In Yellowstone National Park’s earlier days, there was a battle between outfits vying to be the official transportation provider throughout the park’s massive acreage. Apparently the Yellowstone Park and Transportation Company was the most successful, thanks in part to this White Model 706 bus-SUV hybrid thing.
Later this month, Mecum Auctions will be helping to facilitate an obscene amount of money being exchanged for old cars at auction events in Northern California going down around the 2016 Pebble Beach Concours d’Elegance.
Mecum’s listing for this particular vehicle, a 1937 White Model 706 Yellowstone Park Bus, estimates the value at between $300,000 and $350,000. They identify the truck as one of 98 shuttling Yellowstone guests around between 1936-1938. The National Parks Service tells us that made it the largest fleet of park transportation vehicles in the country, with similar vehicles in service at Yosemite and Glacier National Parks.

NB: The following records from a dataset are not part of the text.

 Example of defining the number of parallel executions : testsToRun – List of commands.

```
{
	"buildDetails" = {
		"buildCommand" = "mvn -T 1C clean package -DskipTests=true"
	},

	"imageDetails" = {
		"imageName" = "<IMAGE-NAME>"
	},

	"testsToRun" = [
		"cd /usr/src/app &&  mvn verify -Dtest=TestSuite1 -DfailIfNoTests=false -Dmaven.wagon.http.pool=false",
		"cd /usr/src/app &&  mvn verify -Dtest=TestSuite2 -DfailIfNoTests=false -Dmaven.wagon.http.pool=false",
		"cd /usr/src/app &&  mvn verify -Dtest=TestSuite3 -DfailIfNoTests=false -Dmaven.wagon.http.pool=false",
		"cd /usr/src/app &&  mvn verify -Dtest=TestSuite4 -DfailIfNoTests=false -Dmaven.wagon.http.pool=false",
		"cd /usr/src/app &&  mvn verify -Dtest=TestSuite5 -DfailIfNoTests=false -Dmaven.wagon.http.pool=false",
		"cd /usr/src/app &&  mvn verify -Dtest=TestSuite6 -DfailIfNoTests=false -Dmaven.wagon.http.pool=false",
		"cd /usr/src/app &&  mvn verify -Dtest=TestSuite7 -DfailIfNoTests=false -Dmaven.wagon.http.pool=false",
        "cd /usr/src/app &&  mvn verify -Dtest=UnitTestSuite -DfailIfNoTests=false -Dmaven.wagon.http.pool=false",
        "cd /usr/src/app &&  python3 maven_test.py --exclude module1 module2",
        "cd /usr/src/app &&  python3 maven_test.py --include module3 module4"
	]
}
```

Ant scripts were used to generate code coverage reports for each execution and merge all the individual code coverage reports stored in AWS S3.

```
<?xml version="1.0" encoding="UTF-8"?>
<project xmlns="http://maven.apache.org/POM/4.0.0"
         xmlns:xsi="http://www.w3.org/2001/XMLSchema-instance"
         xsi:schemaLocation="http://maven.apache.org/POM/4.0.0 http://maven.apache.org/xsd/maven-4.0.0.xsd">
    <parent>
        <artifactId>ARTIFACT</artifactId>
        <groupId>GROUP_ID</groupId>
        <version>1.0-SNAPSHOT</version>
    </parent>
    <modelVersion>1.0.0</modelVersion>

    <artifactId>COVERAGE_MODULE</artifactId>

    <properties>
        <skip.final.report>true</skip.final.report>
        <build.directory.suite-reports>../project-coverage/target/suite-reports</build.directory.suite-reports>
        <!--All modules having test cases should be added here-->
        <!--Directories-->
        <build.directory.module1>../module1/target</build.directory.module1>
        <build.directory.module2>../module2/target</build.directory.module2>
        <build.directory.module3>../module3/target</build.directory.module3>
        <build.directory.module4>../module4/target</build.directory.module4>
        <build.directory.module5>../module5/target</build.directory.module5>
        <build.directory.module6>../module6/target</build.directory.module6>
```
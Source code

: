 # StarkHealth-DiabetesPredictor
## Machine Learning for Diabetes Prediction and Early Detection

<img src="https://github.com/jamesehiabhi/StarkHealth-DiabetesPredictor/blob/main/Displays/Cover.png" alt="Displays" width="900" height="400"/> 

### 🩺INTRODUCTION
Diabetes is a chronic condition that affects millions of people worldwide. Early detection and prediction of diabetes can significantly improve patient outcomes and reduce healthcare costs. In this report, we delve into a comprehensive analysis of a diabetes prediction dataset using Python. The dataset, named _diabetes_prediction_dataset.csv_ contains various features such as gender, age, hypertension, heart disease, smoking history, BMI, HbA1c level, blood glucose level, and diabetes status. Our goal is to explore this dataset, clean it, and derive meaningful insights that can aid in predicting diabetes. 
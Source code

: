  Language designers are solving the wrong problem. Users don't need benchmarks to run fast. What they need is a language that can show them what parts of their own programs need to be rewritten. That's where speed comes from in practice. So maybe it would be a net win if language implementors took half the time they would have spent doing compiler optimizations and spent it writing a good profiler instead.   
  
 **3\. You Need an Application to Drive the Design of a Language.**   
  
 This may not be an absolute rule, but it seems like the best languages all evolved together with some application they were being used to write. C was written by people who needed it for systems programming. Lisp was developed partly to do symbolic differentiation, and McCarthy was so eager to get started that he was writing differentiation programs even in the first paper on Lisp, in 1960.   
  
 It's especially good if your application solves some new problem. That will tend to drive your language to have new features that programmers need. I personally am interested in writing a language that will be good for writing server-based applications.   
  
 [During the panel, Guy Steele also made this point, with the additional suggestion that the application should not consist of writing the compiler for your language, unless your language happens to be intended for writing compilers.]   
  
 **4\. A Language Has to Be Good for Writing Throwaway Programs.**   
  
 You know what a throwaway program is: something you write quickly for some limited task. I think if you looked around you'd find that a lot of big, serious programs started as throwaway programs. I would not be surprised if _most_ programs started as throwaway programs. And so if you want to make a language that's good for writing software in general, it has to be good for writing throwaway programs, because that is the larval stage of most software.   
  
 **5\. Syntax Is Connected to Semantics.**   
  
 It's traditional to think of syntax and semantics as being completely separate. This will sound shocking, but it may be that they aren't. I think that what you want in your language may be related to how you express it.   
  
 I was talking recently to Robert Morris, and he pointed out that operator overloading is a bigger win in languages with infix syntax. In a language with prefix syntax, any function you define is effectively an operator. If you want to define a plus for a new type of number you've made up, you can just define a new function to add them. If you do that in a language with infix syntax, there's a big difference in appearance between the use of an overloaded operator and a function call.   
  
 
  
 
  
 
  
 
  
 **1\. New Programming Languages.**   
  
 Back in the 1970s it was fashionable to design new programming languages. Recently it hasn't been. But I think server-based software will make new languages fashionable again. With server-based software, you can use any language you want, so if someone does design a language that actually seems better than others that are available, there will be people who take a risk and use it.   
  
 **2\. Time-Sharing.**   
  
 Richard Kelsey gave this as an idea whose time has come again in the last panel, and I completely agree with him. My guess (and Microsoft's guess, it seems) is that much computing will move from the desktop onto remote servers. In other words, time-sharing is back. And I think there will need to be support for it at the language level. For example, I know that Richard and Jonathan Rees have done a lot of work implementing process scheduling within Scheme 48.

White some earlier Yellowstone guest-transporters too, in 1916. Though the NPS records that many were destroyed in a 1925 fire. That seemed to have created the opportunity for the truck company to innovate and build vehicles like this one that’s up for auction.
The new-generation Whites ran flathead and overhead valve engines.
This particular bus is running a 318 cubic inch six-cylinder engine, that probably would have been pinned to move the mass of the vehicle plus 14 passengers and their luggage. But how cool is that canvas roof?
“Some of the buses were still being used during the late sixties and early seventies. They were very gradually phased out of use by the company,” writes the NPS.
Sure, this thing will take two spaces in your glorious collector-car garage. But you will be the hero of the family reunion when you take everybody out for ice cream in this baby!
I don’t usually go crazy for cars of this era, but something about the livery and the lights and length on this bus just makes it perfect. I hope it lives out the rest of its days shuttling people around somewhere.